Work through the data below and state how many lines contain "admin", giving that number alone.

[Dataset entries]
Start of Block

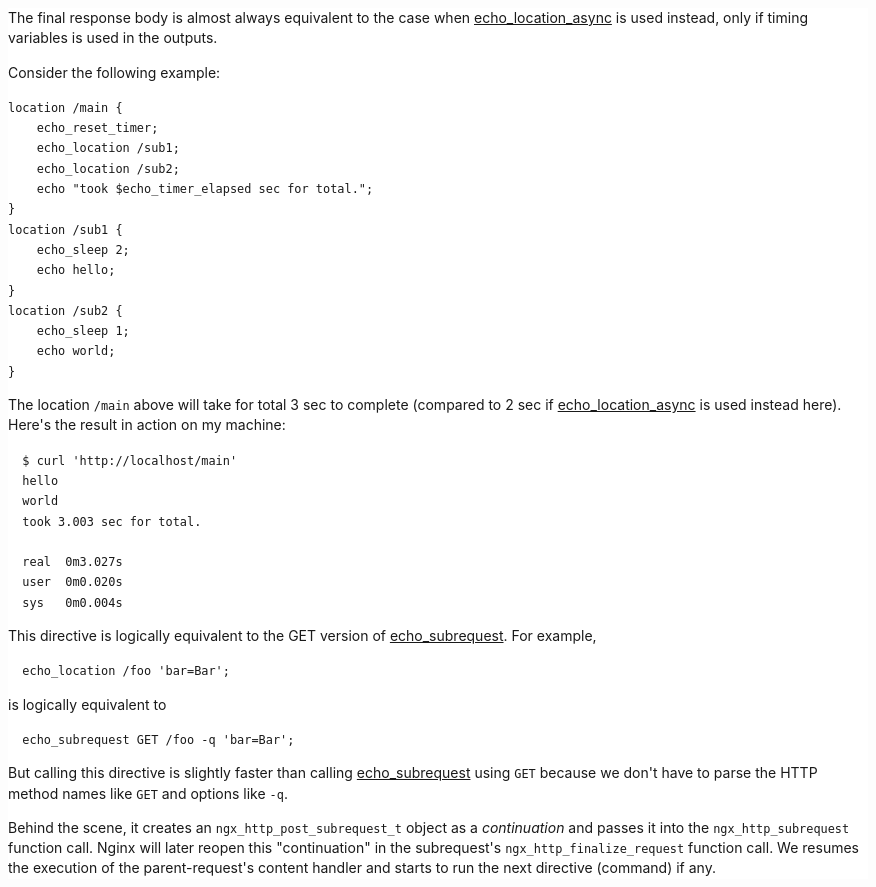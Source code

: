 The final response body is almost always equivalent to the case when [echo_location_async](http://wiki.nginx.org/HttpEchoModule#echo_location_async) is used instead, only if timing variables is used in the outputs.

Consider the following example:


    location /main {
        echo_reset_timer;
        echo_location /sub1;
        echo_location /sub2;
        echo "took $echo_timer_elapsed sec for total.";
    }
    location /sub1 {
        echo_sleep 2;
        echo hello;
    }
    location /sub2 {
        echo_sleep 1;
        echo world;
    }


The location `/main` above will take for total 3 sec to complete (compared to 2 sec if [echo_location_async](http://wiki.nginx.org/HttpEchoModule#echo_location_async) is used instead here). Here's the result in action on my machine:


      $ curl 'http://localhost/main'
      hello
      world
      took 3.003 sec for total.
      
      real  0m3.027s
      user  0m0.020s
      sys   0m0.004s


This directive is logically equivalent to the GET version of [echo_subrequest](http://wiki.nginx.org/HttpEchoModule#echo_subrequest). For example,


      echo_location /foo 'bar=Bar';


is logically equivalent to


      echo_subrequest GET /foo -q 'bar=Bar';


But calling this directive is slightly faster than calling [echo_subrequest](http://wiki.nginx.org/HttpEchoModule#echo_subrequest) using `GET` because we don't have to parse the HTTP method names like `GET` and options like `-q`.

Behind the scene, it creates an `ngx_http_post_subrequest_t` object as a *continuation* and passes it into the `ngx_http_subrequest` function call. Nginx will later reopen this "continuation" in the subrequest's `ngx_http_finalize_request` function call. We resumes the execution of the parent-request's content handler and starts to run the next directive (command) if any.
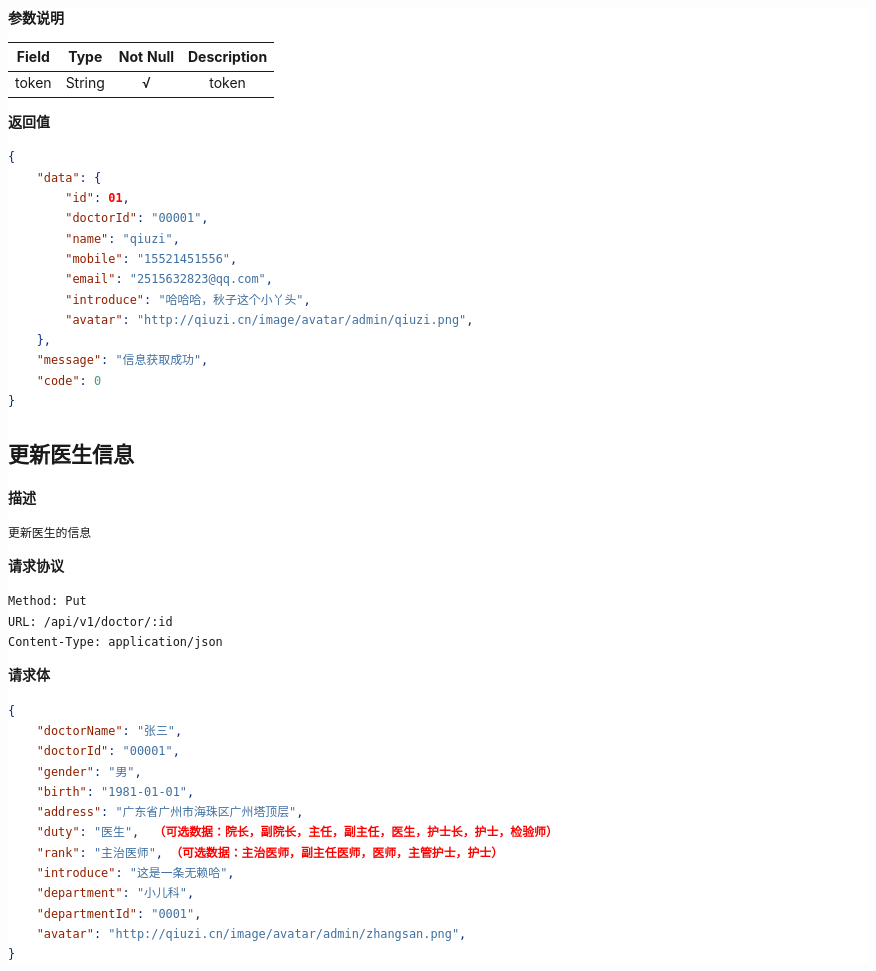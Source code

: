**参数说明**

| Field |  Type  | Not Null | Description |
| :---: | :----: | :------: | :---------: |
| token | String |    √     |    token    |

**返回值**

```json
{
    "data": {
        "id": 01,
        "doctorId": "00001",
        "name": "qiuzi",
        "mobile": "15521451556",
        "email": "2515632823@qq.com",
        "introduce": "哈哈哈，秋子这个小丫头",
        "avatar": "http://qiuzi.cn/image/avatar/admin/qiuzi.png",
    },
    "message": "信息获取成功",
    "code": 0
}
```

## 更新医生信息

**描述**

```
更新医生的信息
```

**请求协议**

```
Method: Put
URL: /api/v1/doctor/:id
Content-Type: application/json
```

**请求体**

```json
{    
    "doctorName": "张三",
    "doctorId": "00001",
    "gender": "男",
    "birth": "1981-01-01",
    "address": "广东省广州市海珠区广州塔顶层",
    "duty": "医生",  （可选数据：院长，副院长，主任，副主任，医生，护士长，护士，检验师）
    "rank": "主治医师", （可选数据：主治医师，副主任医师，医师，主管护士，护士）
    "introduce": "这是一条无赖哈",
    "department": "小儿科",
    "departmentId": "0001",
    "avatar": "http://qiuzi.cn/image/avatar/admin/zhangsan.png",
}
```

End of Block

- [RESULT FOR THIS EXERCISE] 2